Dubai: Pakistan Prime Minister Imran Khan’s announcement to spend Rs100 billion (Dh2.6billlion) to develop the backward tribal areas in the country is one of his wisest decisions.

The developing tribal area, which were earlier known as the breeding ground for militants and hide-outs for terrorists, will help bring them in the main political system and end the feeling of being left out as deprived people.

Imran is probably the first prime minister of Pakistan who is taking practical steps to bring reforms in the most backward and under-developed tribal belt of the country.

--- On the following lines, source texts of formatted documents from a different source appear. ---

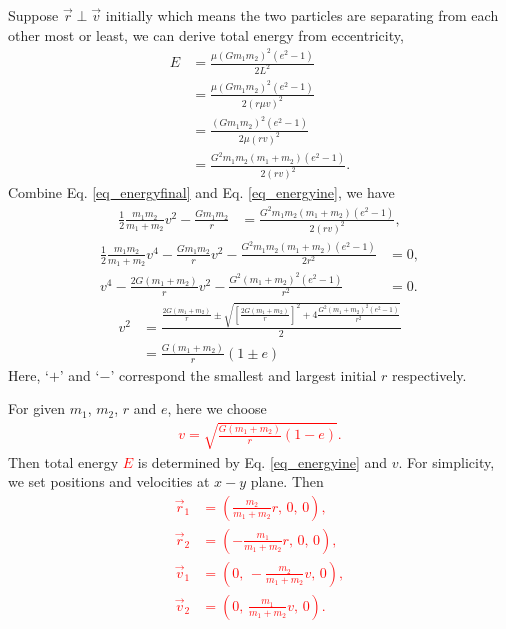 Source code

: \documentclass[a4paper,12pt]{article}
\begin{document}
Suppose $\vec{r}\perp\vec{v}$ initially which means the two particles are separating from each other most or least, we can derive total energy from eccentricity,
\begin{align}
    E&=\frac{\mu\left(G m_1 m_2\right)^2\left(e^2-1\right)}{2L^2}\\
    &=\frac{\mu\left(G m_1 m_2\right)^2\left(e^2-1\right)}{2(r\mu v)^2}\\
    &=\frac{(Gm_1 m_2)^2(e^2-1)}{2\mu (rv)^2}\\
    &=\frac{G^2m_1 m_2(m_1+m_2)(e^2-1)}{2(rv)^2}.\label{eq_energyine}
\end{align}
Combine Eq. \eqref{eq_energyfinal} and Eq. \eqref{eq_energyine}, we have
\begin{align}
    \frac{1}{2}\frac{m_1 m_2}{m_1+m_2}v^2-\frac{G m_1 m_2}{r}&=\frac{G^2m_1 m_2(m_1+m_2)(e^2-1)}{2(rv)^2},
\end{align}
\begin{align}
    \frac{1}{2}\frac{m_1 m_2}{m_1+m_2}v^4-\frac{Gm_1 m_2}{r}v^2-\frac{G^2m_1 m_2(m_1+m_2)(e^2-1)}{2r^2}&=0,\\
    v^4-\frac{2G(m_1+m_2)}{r}v^2-\frac{G^2(m_1+m_2)^2(e^2-1)}{r^2}&=0.
\end{align}
\begin{align}
    v^2&=\frac{\frac{2G(m_1+m_2)}{r}\pm \sqrt{\left[\frac{2G\left(m_1+m_2\right)}{r}\right]^2+4\frac{G^2(m_1+m_2)^2(e^2-1)}{r^2}}}{2}\\
    &=\frac{G(m_1+m_2)}{r}(1\pm e)
\end{align}
Here, `$+$' and `$-$' correspond the smallest and largest initial $r$ respectively.

For given $m_1$, $m_2$, $r$ and $e$,  here we choose
\textcolor{red}{
\begin{align}
    v=\sqrt{\frac{G(m_1+m_2)}{r}(1-e)}.
\end{align}
}
Then total energy \textcolor{red}{$E$} is determined by Eq. \eqref{eq_energyine} and $v$.
For simplicity, we set positions and velocities at $x-y$ plane.
Then 
\textcolor{red}{
\begin{align}
    \vec{r}_1&=(\frac{m_2}{m_1+m_2}r,\, 0,\, 0),\\
    \vec{r}_2&=(-\frac{m_1}{m_1+m_2}r,\, 0,\, 0),\\
    \vec{v}_1&=(0,\, -\frac{m_2}{m_1+m_2}v,\, 0),\\
    \vec{v}_2&=(0,\, \frac{m_1}{m_1+m_2}v,\, 0).
\end{align}
}
\end{document}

Addressing a gathering of tribal elders at the Spinkai Raghzai area of South Waziristan on Wednesday, Imran announced that Rs100 billion will be spent annually on the development of the tribal areas.

Deprived areas

Lack of job opportunities, healthcare facilities and educational institutions plagued these areas for decades forcing the local population either to migrate to Gulf countries to earn living or indulge in illegal businesses of drug-peddling, arms smuggling or even joining the militant groups to make both ends meet.

Pakistan has merged the Federally Administered Tribal Areas (FATA) along the Afghan border into Khyber Pakhtunkhwa province in a bid to bring constitutional governance and restoring peace to the trouble areas. But no practical steps have so far been taken to improve the plight of deprived people of the tribal areas, which has an estimated population of more than five million.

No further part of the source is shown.